Another player in the scandal is a lawyer, Jim Sullivan, who is an old friend of Robinson’s. The two of them first talk about the story on a golf course during a friendly outing, where Sullivan tries to persuade Robinson to drop the story. He certainly makes it clear that he won’t be speaking on the matter. Getting this guy to come clean on what he knows becomes  a major mission for Robinson and the other characters in the film, and the friendship between the two men is really put to the test, the closer that Robinson gets to figuring things out. There’s one great scene where Robinson even goes to visit the lawyer in his home, and is not met with the kind of reaction he was expecting.

 

One ongoing situation that keeps occurring in this movie is the realization that the case effects way more people than the reporters originally anticipated. Every time a new discovery about this comes up, it is met with enormous surprise. At the same time, they are also uncovering how many priests committed these acts, and that leads to another list of numbers being given to us. That list also keeps increasing throughout the movie.
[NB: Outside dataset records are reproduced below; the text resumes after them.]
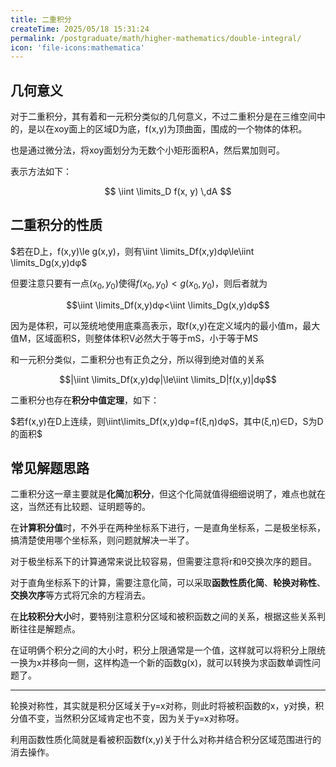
 ```yaml
---
title: 二重积分
createTime: 2025/05/18 15:31:24
permalink: /postgraduate/math/higher-mathematics/double-integral/
icon: 'file-icons:mathematica'
---
```


## **几何意义**

对于二重积分，其有着和一元积分类似的几何意义，不过二重积分是在三维空间中的，是以在xoy面上的区域D为底，f(x,y)为顶曲面，围成的一个物体的体积。

也是通过微分法，将xoy面划分为无数个小矩形面积A，然后累加则可。

表示方法如下：

$$ \iint \limits_D f(x, y) \,dA $$

## **二重积分的性质**

$若在D上，f(x,y)\le g(x,y)，则有\iint \limits_Df(x,y)dφ\le\iint \limits_Dg(x,y)dφ$

但要注意只要有一点$(x_0,y_0)$使得$f(x_0,y_0)<g(x_0,y_0)$，则后者就为

$$\iint \limits_Df(x,y)dφ<\iint \limits_Dg(x,y)dφ$$

因为是体积，可以笼统地使用底乘高表示，取f(x,y)在定义域内的最小值m，最大值M，区域面积S，则整体体积V必然大于等于mS，小于等于MS

和一元积分类似，二重积分也有正负之分，所以得到绝对值的关系

$$|\iint \limits_Df(x,y)dφ|\le\iint \limits_D|f(x,y)|dφ$$

二重积分也存在**积分中值定理**，如下：

$若f(x,y)在D上连续，则\iint\limits_Df(x,y)dφ=f(ξ,η)dφS，其中(ξ,η)∈D，S为D的面积$

## **常见解题思路**

二重积分这一章主要就是**化简**加**积分**，但这个化简就值得细细说明了，难点也就在这，当然还有比较题、证明题等的。

在**计算积分值**时，不外乎在两种坐标系下进行，一是直角坐标系，二是极坐标系，搞清楚使用哪个坐标系，则问题就解决一半了。

对于极坐标系下的计算通常来说比较容易，但需要注意将r和θ交换次序的题目。

对于直角坐标系下的计算，需要注意化简，可以采取**函数性质化简**、**轮换对称性**、**交换次序**等方式将冗余的方程消去。

在**比较积分大小**时，要特别注意积分区域和被积函数之间的关系，根据这些关系判断往往是解题点。

在证明俩个积分之间的大小时，积分上限通常是一个值，这样就可以将积分上限统一换为x并移向一侧，这样构造一个新的函数g(x)，就可以转换为求函数单调性问题了。

---

轮换对称性，其实就是积分区域关于y=x对称，则此时将被积函数的x，y对换，积分值不变，当然积分区域肯定也不变，因为关于y=x对称呀。

利用函数性质化简就是看被积函数f(x,y)关于什么对称并结合积分区域范围进行的消去操作。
While all of that might seem repetitive, the movie handles it well, giving us ways that the characters make the discoveries, instead of just telling us that the information came to them. The coolest moment of these, comes when the characters figure out a code that the Church uses in their record books, to represent a priest who has been taken out of service due to this sort of scandal and then reassigned somewhere else.

 

The movie works on most levels. There are definitely similarities to Primal Fear here, the movie that introduced Edward Norton to the world and featured one of the greatest twist endings of all time. The difference is that movie was very Hollywood and featured murders behind the corruption. The same can be said of Michael Clayton. Spotlight is something different. There is no death. There is no individual villain. Instead, we have a movie about the unraveling of a story. In that regard, it is more like All The President’s Men, than anything else. Now we have come to expect the Hollywood ending, with either death or at the very least a twist. No such luck with this film. If we are expecting that one of the reporters on the team has been covering up the story from the inside, for years, we are out of luck. This film stays true and realistic the whole way through, and the result may be a little anti-climatic, but it’s still a pretty powerful film.